The synthesis of energetic materials has been carried out for more than a century using large amounts of solvents and mixed acids, resulting in the necessity of disposing of solvent and spent acid after the reactions are complete. If a solvent is not used in synthesis, then often one of the liquid reagents is used in large excess to serve as solvent. The traditional approach to environmental concerns has been to recycle the solvent or the excess reagent. Recycling a solvent (or a reagent) comes with its own set of issues, including cost and ensuring the purity of the recycled solvent. While such approaches may reduce the amounts of hazardous waste, they do not completely eliminate it.
Energetic materials that are used in DoD weapons systems are produced in quantities of millions of tons. A majority of explosives and propellants used in DoD weapons systems contain organic nitro compounds in the form of aliphatic, aromatic, carbocyclic and heterocyclic compounds containing C-NO2, N-NO2 and O-NO2 functionalities. These compounds are made via nitration reactions at some stage of the synthesis. The nitration reactions at large scale are often carried out using nitric acid, mixed acid (mixture of nitric and sulfuric acid) and nitrate salts. Over 10 3 million pounds of spent acid is either released or treated at Army Ammunition Plants per year.
The Weapons Systems and Platforms Program Area supports development of technologies and processes that are associated with the manufacture, operations, and maintenance of military equipment, weaponry, and munitions. These lifecycle stages of a system may impact workers, the environment, and surrounding communities. Increasing the sustainability of these systems offers opportunities to identify and manage these impacts to lower associated lifecycle costs and improve mission readiness.

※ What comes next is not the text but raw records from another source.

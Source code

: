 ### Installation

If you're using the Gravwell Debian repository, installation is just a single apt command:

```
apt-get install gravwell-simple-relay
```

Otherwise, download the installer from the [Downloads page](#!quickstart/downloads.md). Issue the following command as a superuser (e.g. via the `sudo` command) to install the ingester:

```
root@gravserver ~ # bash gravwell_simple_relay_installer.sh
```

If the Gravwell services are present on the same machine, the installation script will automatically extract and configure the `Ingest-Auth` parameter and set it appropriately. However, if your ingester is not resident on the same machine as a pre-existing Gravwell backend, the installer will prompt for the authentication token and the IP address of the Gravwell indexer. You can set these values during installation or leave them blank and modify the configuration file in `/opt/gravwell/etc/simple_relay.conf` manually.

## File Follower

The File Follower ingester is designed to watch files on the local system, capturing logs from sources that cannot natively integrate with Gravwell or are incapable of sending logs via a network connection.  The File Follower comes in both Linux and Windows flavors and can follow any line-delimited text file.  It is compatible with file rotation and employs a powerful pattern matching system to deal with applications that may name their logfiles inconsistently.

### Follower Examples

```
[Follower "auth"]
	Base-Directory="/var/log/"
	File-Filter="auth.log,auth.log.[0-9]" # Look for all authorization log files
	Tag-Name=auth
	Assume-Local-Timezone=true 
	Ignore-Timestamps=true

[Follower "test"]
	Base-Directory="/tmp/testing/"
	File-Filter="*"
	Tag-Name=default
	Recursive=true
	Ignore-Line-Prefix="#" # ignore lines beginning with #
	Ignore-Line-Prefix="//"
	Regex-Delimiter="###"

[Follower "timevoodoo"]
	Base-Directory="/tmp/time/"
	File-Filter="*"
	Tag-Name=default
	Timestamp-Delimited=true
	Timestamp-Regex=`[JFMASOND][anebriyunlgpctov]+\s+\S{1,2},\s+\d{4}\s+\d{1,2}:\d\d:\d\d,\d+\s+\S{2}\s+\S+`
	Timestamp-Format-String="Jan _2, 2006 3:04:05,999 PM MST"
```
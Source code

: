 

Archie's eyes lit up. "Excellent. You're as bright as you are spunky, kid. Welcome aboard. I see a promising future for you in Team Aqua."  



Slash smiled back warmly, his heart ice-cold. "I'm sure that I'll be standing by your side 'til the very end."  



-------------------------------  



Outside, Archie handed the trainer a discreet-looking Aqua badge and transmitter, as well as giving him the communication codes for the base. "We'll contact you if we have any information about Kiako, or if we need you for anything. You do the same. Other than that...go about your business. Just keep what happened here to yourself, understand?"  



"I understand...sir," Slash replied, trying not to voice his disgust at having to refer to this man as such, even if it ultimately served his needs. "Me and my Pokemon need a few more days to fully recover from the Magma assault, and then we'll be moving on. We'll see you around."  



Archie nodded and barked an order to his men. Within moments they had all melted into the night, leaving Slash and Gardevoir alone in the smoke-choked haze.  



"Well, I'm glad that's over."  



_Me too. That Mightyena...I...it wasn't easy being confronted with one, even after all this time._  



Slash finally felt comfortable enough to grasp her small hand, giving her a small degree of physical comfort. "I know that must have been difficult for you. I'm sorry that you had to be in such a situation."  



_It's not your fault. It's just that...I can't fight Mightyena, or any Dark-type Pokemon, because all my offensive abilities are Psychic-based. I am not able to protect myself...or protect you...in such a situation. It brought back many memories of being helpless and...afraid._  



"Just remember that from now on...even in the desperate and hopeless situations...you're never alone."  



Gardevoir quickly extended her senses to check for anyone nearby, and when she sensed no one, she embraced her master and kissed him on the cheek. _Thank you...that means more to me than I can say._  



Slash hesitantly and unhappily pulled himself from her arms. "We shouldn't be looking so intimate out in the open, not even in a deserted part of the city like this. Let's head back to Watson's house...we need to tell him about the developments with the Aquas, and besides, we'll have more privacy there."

The cost and time to meet the requirements of this SON are at the discretion of the proposer. Two options are available:
Standard Proposals: These proposals describe a complete research effort. The proposer should incorporate the appropriate time, schedule, and cost requirements to accomplish the scope of work proposed. SERDP projects normally run from two to five years in length and vary considerably in cost consistent with the scope of the effort. It is expected that most proposals will fall into this category.
Limited Scope Proposals: Proposers with innovative approaches to the SON that entail high technical risk or have minimal supporting data may submit a Limited Scope Proposal for funding up to $200,000 and approximately one year in duration. Such proposals may be eligible for followon funding if they result in a successful initial project. The objective of these proposals should be to acquire the data necessary to demonstrate proof-of-concept or reduction of risk that will lead to development of a future Standard Proposal. Proposers should submit Limited Scope Proposals in accordance with the SERDP Core Solicitation instructions and deadlines.